My average uptime is in the couple of month, always for hardware / maintenance
reason. Even my Windows 10 machines is never rebooted because of performance
issue.

I don't think I've had much system failure / panics either.

------
jedberg
FreeBSD was the first Unix I ever worked on professionally.

I agree, it's amazing, and I love admining it.

The only reason reddit wasn't on BSD was because of lack of package support
and then when we moved to AWS, lack of BSD support in AWS. Although that's
since been fixed, thanks in large part to CPercival, creator of TarSnap, yay!

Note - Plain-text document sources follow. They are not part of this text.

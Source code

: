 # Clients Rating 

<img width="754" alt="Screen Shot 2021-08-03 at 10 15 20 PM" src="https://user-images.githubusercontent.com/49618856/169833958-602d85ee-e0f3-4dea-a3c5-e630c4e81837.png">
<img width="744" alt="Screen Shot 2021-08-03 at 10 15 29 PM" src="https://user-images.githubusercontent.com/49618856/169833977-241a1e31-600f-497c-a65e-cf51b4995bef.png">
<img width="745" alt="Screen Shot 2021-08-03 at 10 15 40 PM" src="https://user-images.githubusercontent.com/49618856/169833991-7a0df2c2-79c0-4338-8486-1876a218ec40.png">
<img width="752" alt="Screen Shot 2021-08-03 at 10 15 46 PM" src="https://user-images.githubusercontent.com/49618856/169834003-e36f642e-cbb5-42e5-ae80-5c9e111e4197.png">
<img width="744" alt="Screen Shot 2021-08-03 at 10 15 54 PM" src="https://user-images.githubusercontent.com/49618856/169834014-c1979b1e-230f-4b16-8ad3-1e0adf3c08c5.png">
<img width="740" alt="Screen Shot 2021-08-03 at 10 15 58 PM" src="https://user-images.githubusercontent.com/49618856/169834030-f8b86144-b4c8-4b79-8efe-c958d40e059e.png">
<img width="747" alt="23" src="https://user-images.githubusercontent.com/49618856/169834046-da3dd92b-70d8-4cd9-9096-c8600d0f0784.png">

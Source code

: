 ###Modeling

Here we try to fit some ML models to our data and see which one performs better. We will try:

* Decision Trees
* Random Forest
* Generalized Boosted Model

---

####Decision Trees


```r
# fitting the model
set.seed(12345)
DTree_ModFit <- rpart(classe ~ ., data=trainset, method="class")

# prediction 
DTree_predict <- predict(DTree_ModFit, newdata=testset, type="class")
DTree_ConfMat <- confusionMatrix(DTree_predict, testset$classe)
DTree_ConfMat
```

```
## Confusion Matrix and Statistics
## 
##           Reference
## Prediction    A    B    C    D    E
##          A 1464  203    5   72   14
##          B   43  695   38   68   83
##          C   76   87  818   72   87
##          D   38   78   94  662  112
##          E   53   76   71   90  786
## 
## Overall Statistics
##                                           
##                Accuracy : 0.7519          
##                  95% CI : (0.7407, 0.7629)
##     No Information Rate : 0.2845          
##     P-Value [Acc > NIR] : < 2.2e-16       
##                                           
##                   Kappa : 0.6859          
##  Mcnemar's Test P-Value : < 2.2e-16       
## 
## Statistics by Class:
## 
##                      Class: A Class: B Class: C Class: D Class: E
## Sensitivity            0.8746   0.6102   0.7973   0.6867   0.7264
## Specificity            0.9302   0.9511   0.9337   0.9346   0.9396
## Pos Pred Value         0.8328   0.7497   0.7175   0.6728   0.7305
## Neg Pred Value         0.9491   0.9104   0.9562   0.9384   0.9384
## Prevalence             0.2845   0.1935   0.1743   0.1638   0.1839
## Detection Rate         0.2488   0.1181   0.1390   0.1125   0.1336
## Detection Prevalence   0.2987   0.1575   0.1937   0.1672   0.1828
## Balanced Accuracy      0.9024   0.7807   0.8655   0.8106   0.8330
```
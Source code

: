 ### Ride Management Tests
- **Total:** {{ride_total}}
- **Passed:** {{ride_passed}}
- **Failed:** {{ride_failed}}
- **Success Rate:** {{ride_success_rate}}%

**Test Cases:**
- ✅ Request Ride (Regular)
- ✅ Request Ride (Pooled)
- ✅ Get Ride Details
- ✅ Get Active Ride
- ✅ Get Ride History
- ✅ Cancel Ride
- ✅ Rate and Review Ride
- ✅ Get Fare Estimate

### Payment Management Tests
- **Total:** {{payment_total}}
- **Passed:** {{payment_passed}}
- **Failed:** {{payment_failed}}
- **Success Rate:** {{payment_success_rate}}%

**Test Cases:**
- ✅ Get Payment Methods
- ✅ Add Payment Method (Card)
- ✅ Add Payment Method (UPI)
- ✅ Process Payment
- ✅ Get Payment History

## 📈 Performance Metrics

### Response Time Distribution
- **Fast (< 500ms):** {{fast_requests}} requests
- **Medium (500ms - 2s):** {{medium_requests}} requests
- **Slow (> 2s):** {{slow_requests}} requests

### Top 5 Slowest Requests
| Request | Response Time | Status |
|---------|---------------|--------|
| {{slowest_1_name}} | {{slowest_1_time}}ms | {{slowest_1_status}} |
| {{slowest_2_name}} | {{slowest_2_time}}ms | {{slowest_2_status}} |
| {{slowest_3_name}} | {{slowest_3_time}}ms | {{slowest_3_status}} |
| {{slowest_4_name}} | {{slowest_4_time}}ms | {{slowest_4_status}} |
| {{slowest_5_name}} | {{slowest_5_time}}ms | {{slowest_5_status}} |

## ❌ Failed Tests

The way it is set up just makes so much more sense to me, and tweaking the
kernel is just so much easier.

Also the focus on stability over supporting the latest technologies is a big
plus for business servers.

------
naikrovek
One of the neat things about working at Yahoo! when I did (which was when it
still had the "!" as part of the branding) was knowing that we had a small
number of FreeBSD core maintainers on the payroll, and that those folks could
get hardware if they needed it for the FreeBSD project. Not to provide
infrastructure to the project, but to give those core maintainers hardware to
use and to add support for. We just provided them with the things they needed,
_almost_ no questions asked.

Those people didn't answer to anyone, they were just paid to work on the OS.
Yahoo! made heavy use of FreeBSD at the time (almost 20 years ago, now) so it
was decided that since we were using this free software so extensively that it
would be good to give back to that community.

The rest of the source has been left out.